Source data
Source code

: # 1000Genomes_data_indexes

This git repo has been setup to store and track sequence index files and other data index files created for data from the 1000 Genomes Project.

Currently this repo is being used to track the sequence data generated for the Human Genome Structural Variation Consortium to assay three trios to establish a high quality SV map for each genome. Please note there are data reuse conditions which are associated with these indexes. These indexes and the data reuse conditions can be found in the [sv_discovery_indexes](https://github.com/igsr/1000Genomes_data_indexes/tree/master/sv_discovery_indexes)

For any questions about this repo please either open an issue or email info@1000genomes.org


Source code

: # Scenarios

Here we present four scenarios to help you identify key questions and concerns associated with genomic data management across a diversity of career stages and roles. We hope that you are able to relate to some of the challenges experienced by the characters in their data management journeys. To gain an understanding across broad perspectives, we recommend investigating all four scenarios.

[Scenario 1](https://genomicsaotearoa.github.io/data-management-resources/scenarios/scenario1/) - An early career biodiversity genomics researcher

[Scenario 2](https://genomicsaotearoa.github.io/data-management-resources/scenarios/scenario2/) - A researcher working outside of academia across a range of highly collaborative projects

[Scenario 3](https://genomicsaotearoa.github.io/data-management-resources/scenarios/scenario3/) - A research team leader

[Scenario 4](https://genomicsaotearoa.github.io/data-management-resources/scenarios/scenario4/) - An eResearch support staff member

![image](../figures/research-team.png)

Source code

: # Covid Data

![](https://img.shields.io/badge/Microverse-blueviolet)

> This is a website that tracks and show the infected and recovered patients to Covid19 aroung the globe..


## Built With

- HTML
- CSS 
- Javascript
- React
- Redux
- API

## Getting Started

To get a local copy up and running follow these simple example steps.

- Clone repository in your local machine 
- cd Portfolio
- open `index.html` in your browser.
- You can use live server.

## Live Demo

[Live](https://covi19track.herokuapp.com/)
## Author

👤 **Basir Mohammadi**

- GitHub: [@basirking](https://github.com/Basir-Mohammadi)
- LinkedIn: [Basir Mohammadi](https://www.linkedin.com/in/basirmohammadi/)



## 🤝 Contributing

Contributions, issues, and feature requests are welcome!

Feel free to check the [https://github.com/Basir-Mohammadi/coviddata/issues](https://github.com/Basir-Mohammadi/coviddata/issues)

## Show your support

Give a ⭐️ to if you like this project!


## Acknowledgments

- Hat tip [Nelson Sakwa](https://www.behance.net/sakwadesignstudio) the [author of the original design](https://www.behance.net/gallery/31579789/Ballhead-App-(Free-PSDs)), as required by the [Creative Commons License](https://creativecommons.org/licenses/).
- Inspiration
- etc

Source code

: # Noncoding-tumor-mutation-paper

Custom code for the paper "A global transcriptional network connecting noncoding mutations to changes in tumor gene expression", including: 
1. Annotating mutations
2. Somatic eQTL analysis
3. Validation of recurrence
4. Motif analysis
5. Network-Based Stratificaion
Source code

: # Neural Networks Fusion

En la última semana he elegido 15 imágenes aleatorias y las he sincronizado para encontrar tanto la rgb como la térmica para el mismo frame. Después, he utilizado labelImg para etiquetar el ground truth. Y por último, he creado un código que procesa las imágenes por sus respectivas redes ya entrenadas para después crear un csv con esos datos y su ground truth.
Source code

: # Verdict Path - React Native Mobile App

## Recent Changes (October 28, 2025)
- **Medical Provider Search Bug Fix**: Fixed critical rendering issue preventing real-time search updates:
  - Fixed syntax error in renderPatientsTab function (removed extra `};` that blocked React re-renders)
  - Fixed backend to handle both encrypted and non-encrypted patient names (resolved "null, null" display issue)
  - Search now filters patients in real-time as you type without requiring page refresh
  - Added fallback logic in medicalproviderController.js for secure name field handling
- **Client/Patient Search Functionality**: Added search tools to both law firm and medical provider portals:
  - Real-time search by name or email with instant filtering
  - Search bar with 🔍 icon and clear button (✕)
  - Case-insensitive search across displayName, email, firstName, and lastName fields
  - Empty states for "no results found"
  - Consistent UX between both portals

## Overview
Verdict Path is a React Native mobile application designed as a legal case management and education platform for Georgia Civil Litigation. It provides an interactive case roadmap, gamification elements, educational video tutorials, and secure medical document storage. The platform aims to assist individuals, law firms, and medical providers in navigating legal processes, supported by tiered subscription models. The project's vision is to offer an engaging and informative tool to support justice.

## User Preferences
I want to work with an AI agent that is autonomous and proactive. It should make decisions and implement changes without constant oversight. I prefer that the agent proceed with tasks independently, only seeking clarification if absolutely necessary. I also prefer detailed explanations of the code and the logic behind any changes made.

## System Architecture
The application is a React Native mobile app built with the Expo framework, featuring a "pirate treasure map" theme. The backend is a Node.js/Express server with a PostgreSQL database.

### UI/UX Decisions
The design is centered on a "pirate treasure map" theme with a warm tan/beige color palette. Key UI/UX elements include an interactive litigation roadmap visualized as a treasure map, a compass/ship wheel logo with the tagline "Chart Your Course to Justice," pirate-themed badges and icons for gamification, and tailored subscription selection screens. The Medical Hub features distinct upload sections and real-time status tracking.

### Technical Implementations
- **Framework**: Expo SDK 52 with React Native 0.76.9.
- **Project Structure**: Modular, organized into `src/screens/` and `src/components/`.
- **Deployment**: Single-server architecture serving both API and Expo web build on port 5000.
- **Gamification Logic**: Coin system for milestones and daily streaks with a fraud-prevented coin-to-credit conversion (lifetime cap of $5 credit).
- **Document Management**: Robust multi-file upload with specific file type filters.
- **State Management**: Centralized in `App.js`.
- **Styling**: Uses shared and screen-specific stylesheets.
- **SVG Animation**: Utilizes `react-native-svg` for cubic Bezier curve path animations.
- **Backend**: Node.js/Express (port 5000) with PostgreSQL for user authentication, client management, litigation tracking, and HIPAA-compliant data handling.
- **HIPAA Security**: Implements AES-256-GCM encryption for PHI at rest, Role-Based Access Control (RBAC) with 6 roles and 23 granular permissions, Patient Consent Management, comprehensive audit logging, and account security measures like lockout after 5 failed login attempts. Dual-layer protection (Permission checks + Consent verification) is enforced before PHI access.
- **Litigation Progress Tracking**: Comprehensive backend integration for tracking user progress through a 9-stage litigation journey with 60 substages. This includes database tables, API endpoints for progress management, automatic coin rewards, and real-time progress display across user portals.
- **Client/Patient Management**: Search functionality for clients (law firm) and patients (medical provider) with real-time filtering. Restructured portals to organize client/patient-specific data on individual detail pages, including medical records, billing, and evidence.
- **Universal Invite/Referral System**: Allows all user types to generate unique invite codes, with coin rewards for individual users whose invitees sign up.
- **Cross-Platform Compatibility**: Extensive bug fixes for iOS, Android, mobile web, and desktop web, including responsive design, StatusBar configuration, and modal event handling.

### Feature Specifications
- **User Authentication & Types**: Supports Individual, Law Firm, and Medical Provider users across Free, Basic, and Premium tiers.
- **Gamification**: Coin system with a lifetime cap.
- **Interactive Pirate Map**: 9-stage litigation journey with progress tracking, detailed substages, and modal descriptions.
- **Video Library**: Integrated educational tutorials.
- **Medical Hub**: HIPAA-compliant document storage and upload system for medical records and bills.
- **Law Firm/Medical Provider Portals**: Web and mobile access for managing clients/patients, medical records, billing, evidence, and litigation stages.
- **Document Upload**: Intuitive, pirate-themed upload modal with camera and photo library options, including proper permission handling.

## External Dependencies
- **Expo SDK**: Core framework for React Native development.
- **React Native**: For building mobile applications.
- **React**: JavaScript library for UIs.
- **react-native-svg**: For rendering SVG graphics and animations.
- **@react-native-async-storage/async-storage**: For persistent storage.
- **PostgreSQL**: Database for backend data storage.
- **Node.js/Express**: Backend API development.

→ Task item: In the entries above, find the line with "- **Document Management**: Robust" and the line with "- **Backend**: Node.js/Express", then restate word for word both of them and every line between, with nothing more.

→ Task response:
- **Document Management**: Robust multi-file upload with specific file type filters.
- **State Management**: Centralized in `App.js`.
- **Styling**: Uses shared and screen-specific stylesheets.
- **SVG Animation**: Utilizes `react-native-svg` for cubic Bezier curve path animations.
- **Backend**: Node.js/Express (port 5000) with PostgreSQL for user authentication, client management, litigation tracking, and HIPAA-compliant data handling.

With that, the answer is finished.